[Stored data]

***

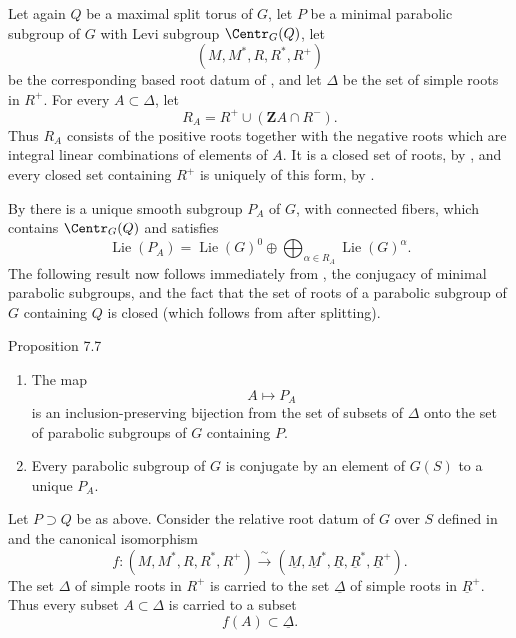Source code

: 
Let again \(Q\) be a maximal split torus of \(G\), let \(P\) be a
minimal parabolic subgroup of \(G\) with Levi subgroup
\(\Centr_G(Q)\), let
\[
 (M,M^*,R,R^*,R^+)
\]
be the corresponding based root datum of , and let \(\Delta\)
be the set of simple roots in \(R^+\).  For every
\(A\subset\Delta\), let
\[
 R_A=R^+\cup(\mathbf Z A\cap R^-).
\]
Thus \(R_A\) consists of the positive roots together with the
negative roots which are integral linear combinations of elements
of \(A\).  It is a closed set of roots, by , and
every closed set containing \(R^+\) is uniquely of this form, by
.

By  there is a unique smooth subgroup \(P_A\) of \(G\), with
connected fibers, which contains \(\Centr_G(Q)\) and satisfies
\[
 \operatorname{Lie}(P_A)
 =\operatorname{Lie}(G)^0
  \oplus\bigoplus_{\alpha\in R_A}\operatorname{Lie}(G)^\alpha.
\]
The following result now follows immediately from , the
conjugacy of minimal parabolic subgroups, and the fact that the set
of roots of a parabolic subgroup of \(G\) containing \(Q\) is
closed \textup{(which follows from  after splitting)}.

\begin{sgastatement}{Proposition 7.7}
\begin{enumerate}[label=\textup{(\roman*)}]
\item The map
\[
 A\longmapsto P_A
\]
is an inclusion-preserving bijection from the set of subsets of
\(\Delta\) onto the set of parabolic subgroups of \(G\) containing
\(P\).
\item Every parabolic subgroup of \(G\) is conjugate by an element
of \(G(S)\) to a unique \(P_A\).
\end{enumerate}
\end{sgastatement}


Let \(P\supset Q\) be as above.  Consider the relative root datum of
\(G\) over \(S\) defined in  and the canonical isomorphism
\[
 f:(M,M^*,R,R^*,R^+)
   \xrightarrow{\ \sim\ }
   (\underline M,\underline M^*,\underline R,
    \underline R^*,\underline R^+).
\]
The set \(\Delta\) of simple roots in \(R^+\) is carried to the set
\(\underline\Delta\) of simple roots in \(\underline R^+\).
Thus every subset \(A\subset\Delta\) is carried to a subset
\[
 f(A)\subset\underline\Delta.
\]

***

- REQUIRED WORK
Show me every line in the data above that includes "follows".

- COMPLETED EXERCISE
The following result now follows immediately from , the
closed \textup{(which follows from  after splitting)}.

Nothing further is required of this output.